Transfer the update package over UART using nrfutil
To transfer the firmware package to the nRF52 chip, use the following command
nrfutil dfu serial -pkg dfu_uart_package.zip -p [PORT] -b 115200 -fc 1
where [PORT]
is the serial port and can be determined by ls /dev/tty*
. If everything is working fine, you will see the message indicating the transfer is successful.
[####################################] 100%
Device programmed.
This means the firmware has been transferred to the nRF52. Upon receiving this firmware package, the bootloader will do a couple of things:
- Verify the image by calculating the hash of the image using public key and compare it with the hash it receives in the init packet.
- If verification is successful, it will reboot the bootloader.

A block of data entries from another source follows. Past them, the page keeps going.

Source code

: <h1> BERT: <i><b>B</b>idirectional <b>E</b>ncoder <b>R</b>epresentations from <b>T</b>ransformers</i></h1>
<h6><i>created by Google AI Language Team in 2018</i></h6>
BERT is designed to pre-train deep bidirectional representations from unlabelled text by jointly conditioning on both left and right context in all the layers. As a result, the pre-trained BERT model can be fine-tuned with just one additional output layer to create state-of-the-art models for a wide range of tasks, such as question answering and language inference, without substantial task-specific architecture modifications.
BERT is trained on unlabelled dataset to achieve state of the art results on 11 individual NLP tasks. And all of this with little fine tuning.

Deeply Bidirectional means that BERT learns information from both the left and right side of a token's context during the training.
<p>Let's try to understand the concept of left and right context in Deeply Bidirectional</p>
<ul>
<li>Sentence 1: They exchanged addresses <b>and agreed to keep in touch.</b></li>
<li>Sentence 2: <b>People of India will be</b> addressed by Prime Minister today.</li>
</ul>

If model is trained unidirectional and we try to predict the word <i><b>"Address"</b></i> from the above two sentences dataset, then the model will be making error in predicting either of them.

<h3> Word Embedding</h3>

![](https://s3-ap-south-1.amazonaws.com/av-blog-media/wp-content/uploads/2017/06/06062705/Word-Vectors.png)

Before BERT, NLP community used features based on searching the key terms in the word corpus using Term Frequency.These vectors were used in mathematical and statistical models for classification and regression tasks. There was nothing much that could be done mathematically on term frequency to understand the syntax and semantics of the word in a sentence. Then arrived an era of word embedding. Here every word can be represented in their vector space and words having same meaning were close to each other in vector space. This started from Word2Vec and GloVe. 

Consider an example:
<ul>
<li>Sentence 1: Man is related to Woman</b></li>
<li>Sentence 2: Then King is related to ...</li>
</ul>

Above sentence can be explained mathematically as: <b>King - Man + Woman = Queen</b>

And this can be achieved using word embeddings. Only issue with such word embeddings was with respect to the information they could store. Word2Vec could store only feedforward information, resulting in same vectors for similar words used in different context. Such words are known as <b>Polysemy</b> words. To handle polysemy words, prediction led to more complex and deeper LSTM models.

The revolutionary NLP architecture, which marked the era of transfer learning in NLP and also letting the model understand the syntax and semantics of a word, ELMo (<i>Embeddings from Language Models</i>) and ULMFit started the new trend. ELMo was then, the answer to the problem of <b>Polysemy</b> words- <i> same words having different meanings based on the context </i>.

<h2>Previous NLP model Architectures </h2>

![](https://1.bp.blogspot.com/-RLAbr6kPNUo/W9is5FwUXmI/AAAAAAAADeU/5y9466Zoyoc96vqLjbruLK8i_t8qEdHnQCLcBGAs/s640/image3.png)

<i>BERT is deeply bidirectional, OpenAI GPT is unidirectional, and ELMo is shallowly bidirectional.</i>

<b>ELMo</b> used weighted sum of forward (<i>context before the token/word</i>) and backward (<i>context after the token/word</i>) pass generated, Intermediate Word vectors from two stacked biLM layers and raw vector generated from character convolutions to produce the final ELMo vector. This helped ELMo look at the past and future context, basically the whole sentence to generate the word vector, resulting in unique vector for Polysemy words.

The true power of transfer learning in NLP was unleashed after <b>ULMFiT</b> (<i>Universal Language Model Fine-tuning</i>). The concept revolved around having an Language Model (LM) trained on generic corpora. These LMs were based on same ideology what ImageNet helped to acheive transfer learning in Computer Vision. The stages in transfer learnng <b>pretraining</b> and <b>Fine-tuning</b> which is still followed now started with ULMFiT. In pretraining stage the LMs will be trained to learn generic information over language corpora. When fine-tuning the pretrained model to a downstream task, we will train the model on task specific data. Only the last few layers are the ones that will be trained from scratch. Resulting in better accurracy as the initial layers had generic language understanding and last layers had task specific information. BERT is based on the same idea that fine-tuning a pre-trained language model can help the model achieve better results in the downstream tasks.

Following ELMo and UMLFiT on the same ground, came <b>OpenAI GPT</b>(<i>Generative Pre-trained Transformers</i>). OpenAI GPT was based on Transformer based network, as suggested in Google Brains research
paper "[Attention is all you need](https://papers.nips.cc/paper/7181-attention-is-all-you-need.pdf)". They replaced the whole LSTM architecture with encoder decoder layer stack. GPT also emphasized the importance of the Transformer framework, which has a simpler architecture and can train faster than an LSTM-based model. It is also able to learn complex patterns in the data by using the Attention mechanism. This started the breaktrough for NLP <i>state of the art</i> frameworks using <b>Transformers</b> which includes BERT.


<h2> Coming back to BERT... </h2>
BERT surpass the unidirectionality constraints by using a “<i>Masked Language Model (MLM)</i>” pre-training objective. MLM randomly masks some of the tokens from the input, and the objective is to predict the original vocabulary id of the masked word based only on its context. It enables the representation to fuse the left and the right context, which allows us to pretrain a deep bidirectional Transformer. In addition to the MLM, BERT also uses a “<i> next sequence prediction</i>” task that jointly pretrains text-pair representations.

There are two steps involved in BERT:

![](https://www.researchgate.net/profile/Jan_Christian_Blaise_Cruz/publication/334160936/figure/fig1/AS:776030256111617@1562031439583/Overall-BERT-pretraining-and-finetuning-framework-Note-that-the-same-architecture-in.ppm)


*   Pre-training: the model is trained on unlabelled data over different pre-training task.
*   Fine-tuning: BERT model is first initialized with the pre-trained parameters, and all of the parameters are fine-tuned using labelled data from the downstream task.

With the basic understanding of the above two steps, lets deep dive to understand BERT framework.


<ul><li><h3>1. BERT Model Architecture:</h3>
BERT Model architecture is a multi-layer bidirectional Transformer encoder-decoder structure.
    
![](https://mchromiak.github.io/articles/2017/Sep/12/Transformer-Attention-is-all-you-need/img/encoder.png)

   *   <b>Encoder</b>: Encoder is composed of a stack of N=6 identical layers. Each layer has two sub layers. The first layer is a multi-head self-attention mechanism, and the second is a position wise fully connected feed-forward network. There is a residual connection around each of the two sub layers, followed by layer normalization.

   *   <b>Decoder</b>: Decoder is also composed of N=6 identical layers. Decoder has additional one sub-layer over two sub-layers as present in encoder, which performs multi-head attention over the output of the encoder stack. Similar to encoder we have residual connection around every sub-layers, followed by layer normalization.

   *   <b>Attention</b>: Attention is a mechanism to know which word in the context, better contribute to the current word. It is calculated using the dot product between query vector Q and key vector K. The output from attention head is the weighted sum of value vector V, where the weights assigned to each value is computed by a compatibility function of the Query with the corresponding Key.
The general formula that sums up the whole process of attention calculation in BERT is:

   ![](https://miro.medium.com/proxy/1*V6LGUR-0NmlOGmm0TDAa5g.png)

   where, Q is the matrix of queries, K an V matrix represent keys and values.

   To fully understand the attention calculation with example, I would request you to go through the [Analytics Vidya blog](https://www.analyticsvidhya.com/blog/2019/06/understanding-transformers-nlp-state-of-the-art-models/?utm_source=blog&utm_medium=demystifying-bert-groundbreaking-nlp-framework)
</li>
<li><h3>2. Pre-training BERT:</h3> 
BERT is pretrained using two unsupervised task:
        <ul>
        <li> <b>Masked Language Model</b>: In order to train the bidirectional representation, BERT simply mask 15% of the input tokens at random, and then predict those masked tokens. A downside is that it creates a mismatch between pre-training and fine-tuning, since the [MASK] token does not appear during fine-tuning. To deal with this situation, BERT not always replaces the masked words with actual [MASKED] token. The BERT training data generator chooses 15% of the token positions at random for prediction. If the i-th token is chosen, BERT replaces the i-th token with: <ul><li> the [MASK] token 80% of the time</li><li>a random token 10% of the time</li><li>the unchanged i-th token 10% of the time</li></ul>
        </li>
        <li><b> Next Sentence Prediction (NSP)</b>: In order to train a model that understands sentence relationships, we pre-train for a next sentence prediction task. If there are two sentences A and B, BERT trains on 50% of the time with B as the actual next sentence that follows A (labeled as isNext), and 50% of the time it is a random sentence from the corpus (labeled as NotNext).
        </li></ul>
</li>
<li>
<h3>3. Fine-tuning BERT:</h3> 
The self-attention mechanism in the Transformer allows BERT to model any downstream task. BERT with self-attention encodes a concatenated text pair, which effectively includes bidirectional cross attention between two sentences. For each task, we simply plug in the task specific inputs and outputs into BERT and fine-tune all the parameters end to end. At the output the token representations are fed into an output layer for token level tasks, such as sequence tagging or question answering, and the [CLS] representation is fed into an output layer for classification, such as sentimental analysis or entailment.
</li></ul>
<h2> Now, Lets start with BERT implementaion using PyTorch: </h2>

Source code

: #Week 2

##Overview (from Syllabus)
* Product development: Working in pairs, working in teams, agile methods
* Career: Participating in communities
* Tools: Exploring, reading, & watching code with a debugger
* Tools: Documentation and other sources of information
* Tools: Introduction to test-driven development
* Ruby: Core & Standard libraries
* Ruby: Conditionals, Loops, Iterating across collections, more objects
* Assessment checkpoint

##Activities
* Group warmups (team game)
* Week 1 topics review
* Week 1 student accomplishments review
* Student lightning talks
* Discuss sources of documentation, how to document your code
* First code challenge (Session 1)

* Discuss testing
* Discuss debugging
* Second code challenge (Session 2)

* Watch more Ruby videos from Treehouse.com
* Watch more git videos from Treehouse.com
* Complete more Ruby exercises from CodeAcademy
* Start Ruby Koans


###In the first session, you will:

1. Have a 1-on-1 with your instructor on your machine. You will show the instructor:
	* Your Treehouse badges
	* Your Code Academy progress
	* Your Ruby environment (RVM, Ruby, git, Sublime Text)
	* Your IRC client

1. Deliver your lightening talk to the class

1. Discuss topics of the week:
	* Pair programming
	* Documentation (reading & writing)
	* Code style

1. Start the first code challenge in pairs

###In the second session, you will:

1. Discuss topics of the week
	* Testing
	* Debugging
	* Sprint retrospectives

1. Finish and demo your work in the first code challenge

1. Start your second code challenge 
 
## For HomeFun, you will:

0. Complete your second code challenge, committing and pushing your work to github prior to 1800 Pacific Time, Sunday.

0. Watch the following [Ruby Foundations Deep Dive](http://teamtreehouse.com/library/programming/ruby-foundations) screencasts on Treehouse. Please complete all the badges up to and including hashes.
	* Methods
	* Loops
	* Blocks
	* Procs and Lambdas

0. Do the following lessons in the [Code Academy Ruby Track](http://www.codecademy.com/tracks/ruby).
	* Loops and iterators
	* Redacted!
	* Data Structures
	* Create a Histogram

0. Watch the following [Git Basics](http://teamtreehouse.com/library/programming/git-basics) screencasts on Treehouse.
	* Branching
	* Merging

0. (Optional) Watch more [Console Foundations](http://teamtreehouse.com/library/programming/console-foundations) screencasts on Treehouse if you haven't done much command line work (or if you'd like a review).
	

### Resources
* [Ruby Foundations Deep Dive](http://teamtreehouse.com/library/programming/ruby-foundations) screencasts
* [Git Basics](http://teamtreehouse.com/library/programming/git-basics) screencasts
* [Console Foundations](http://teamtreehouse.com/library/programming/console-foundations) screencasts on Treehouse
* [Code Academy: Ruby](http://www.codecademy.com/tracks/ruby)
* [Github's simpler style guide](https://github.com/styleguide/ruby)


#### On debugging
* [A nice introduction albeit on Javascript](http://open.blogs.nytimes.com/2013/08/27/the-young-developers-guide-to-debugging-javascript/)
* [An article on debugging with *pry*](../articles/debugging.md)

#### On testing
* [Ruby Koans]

- Once the bootloader reboots, it will check if there is a pending application to be activated. It will activate the new application and boot it up.
- One the application boots up, you should see the LEDs blink sequentially as expected.
- To enter the DFU mode again to update new firmware, restart the board and hold the button 4.
Wrapping Up
Phew! That’s quite a bit of steps to follow to build and test DFU over UART. If you have come to here, conguratulations. You have successfully built a serial DFU bootloader based on the secure bootloader example in the nRF5 SDK. In the next article, we will learn about how to build a DFU bootloader over BLE link. Thanks for reading.
Thank you for the most comprehensive guide towards the nrf52 uart bootloader. Following your steps, I could successfully use the debug version of the bootloader. Then I switched to the non-debug version bootloader, and after the uart transfer, the app did not start as the LEDs were not blinking(LEDs were all off). Since it is not the debug version, without the debug message, I could not figure out what went wrong. Any idea would be appreciated.